Welcome to the Age of Learning Elimination


The bad news is that we are living through an era where the need to learn is being systematically eliminated. The good news is that if you’re a learning professional, that’s now your job.

Or maybe it’s the other way around.

To understand why learning is being erased, imagine that you are running a London taxi company in the 1980s. Every single one of your cabbies needs to have ‘The Knowledge’ – a grueling accreditation, certifying that they are intimately familiar with over 60,000 streets and more than 100,000 places of note. Of course someone with that kind of capability has a pretty scarce skill. They can command a certain salary.

And then someone invents GPS and in a stroke everything changes: now anyone can be a taxi driver. With real-time traffic data they can even outperform experienced London cabbies. Your entire business model changes, and then a new business model springs up – Uber.

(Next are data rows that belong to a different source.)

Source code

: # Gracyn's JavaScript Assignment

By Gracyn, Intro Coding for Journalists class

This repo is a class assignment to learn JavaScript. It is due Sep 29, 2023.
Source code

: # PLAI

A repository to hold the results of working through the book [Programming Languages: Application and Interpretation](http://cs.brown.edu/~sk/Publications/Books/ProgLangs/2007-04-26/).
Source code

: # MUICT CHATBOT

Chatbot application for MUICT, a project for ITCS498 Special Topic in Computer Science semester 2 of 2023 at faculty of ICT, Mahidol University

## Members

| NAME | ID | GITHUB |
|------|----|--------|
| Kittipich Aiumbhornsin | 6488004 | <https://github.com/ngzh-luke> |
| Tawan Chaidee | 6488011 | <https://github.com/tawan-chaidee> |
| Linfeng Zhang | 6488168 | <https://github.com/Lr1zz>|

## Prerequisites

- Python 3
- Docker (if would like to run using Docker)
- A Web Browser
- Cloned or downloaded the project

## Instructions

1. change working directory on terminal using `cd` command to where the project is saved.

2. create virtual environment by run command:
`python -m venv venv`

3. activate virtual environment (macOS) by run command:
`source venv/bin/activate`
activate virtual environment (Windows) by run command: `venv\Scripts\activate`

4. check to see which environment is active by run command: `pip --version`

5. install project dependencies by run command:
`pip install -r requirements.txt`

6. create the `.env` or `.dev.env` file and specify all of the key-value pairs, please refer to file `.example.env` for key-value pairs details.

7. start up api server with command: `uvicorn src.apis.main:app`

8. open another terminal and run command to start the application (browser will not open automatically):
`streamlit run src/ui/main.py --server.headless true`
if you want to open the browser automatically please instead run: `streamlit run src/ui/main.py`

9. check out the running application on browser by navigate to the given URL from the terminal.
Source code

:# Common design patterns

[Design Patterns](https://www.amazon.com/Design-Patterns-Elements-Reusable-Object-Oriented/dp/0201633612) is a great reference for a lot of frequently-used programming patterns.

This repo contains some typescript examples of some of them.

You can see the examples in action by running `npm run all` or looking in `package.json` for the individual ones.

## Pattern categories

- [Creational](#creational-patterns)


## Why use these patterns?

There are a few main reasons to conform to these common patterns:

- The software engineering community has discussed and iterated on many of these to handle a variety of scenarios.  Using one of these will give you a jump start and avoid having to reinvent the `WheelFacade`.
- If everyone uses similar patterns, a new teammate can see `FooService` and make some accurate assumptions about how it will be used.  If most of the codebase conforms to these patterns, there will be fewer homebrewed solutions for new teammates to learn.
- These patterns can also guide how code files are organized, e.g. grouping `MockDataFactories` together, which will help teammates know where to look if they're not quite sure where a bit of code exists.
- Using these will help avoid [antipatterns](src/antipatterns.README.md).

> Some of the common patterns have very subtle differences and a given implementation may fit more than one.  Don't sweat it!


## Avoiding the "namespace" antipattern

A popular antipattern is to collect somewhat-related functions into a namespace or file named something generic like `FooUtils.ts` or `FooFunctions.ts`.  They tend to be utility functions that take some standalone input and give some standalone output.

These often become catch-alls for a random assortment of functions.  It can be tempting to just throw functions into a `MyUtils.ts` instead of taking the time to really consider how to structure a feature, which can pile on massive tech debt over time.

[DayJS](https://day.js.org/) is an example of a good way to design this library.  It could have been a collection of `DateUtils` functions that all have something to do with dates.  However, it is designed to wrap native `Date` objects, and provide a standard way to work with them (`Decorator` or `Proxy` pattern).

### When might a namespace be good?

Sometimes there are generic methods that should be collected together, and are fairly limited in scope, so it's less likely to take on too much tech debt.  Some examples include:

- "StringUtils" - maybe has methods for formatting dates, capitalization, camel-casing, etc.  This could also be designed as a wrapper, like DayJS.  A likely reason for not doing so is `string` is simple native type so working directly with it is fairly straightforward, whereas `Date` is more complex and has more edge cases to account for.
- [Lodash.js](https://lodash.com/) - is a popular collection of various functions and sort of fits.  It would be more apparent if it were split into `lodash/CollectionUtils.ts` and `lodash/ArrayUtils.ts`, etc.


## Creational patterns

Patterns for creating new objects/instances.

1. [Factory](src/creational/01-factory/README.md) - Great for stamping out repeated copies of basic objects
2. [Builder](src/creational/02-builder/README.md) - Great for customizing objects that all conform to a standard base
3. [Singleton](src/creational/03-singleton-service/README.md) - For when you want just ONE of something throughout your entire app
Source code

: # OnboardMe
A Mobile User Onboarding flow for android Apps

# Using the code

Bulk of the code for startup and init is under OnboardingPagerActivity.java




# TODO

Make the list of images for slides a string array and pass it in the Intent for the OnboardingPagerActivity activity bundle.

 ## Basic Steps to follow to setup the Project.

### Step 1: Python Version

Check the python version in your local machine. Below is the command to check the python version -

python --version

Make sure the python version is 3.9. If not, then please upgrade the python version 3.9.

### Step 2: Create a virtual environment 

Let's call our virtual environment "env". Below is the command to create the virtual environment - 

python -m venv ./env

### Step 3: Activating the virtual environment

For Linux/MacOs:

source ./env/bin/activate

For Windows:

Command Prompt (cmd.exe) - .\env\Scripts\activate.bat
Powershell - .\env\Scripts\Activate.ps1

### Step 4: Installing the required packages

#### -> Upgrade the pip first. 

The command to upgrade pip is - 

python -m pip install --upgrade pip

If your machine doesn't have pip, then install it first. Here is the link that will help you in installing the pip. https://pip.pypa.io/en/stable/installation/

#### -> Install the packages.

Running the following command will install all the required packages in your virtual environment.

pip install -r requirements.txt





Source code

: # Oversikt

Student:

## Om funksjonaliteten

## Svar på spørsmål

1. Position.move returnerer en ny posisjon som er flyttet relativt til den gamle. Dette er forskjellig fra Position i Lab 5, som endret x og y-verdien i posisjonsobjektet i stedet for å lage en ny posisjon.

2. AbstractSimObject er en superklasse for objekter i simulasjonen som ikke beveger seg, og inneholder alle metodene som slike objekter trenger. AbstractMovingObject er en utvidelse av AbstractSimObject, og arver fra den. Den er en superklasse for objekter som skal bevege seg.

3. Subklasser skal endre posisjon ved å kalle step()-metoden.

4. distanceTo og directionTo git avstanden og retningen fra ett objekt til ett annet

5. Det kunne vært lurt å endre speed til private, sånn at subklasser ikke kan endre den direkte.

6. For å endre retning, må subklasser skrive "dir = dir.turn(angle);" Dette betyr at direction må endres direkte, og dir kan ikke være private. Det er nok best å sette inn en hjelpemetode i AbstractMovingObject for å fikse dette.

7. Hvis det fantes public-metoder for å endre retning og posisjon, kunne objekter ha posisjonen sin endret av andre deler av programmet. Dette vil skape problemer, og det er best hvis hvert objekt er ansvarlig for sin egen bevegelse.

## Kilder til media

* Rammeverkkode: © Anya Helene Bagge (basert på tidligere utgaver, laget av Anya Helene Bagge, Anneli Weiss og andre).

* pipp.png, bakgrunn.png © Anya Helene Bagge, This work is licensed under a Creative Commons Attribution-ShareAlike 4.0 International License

Now imagine GPS for every job: GPS for every job means resources and guidance that allow people with little or no capability to get up to speed very quickly, then outperform employees with years of experience. At the same time, our technology is being designed in such a way that it ships with no manuals. Nothing to learn.

There is no future skills crisis. The plan is to make (almost) every job do-able by someone with next to zero capability (unless automation is a better option, or as a stepping-stone on the way to automation).

When we imagine this world it’s easy to picture devices like Amazon’s Echo in the workplace, providing expert step-by-step advice. But actually guidance and resources can be much simpler: a stepping-stone on the way to automation involves codifying what makes for good performance in a given role – for example in the form of simple tips, checklists or easy-to-follow guidance.

This is the kind of work my team are doing, and the good news is that – at least for the foreseeable future – learning professionals are well positioned to undertake this learning elimination work. We possess the capabilities to design and create resources and guidance that accelerate performance in a wide variety of roles – paving the way for a business model that can deliver greater performance with a fluid workforce and lower levels of capability – and at lower operating costs. If you aren't already doing this, your competitors will be.

Along the way, we’ve found that oftentimes roles are not nearly as complicated as they are made out to be: effective leadership, for example, is largely comprised of simple everyday behaviours.

So what’s stopping us? It’s tough for professionals with an emotional attachment to learning to switch to learning elimination. To let go of the idea that somehow our job is about getting knowledge into peoples' heads. It’s tough for us to switch from building individual capability to building organisational capability.

But if we can let go, we can become the future architects our organizations need.